Recuerdo, que en un momento dado, me acerqué hasta nuestro guía y director de la ruta, para plantearle una duda que traía clavada y me había inquietado todo el día.

 Disculpe amigo, pregunté al guía de aquella loca caravana de presuntos nuevos ricos; ¿Según su leyenda, de quién era, y cómo  llegó el tesoro que estamos buscando hasta esa cueva de tan difícil acceso?.

Su respuesta fue rápida y precisa “Ese tesoro perteneció a  “El Indio Rafailío”, un legendario gavillero que a mediados del siglo antepasado asaltaba, asesinaba y les arrebataba el oro y la plata a los mineros de toda ésta zona de la sierra”.

Me aseguró, que según contaban los viejos de las poblaciones serranas, tras cometer sus fechorías, el presunto gavillero depositaba su rico botín dentro de la multicitada y mística caverna, destino final de nuestra aventura.

“El bandolero argumentaba que les quitaba el rico metal a los mineros, porque le pertenecían a la gente de la región”, narró el hombre de la sierra.

Pero, ya entrado en confianza con nuestro personaje,  le dejé caer la pregunta que por horas me había mantenido muy inquieto.

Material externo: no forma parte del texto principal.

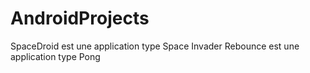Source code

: # AndroidProjects

SpaceDroid est une application type Space Invader
Rebounce est une application type Pong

¿Disculpe otra pregunta, Don Liborio ; ¿Pero, si la cueva está en medio de un relieve tan alto de la gran montaña, a la que por cierto, una persona difícilmente puede aproximarse, como pudo entonces “El Indio Rafailío”  llevar hasta esa cueva tantas y tan pesadas barras de oro y plata?.

Aquel hombre, me miró fijamente con la seriedad propia de los lugareños de la sierra, al tiempo de responder con aplomo y mostrando grandes signos de convencimiento.

La verdad, dijo, es que el “Indio Rafailío”, tenía un pacto con el diablo, y podía volar a lomo de su caballo por entre toda la serranía llevando hasta su cueva el oro que se robaba”.

Al escuchar tal explicación, y alentado por los enormes deseos que tenía de regresar al suelo parejo, mi amigo el empresario con palabras titubeantes, preguntó al campesino.

“Con todo respeto, y con su perdón señor, yo podría creer que el Indio Rafailío, por el pacto que hizo con el Diablo pudo volar a lomo de su caballo por toda la sierra.

¿Pero, entonces, debemos pensar que el caballo también tenía pacto con Satanás?...”Porque entiendo Yo, que el que volaba era el caballo cargando el oro y llevando al Indio de jinete.

Tras las contundentes e irrefutables conjeturas de mi amigo, se generó el alegato, y en ese momento el pacto y la armonía entre el grupo se rompió.

 Y claro, se rompió de paso aquella endeble alianza sustentada solo por una mentira y basada en la existencia de un pacto hasta entonces oculto.

 Y claro, se rompieron también nuestros pobres sueños de hacernos ricos.

                             ACLARACION PERTINENTE…

Cualquier semejanza entre el aparente pacto del gobernador de Sinaloa Quirino Ordaz Coppel y el Presidente Andrés Manuel López Obrador, con el místico acuerdo entre “El Indio Rafailío” y el Diablo, aunque ofrezca similitudes, no deja de ser una mera coincidencia.

Y es que, en ambo pactos, al aflorar las realidades escondidas se originaron disgustos, decepciones, y el desgajamiento de simpatías y afinidades de los grupos que en su momento les dieron vida, dejando atrás proyectos, sueños y anhelos por cumplir.

Son grupos, que pese a sus grandes intereses comunes, pero ante la decepción que generan las verdades que afloran, se mueven hacia puntos indefinidos… Eso dicen.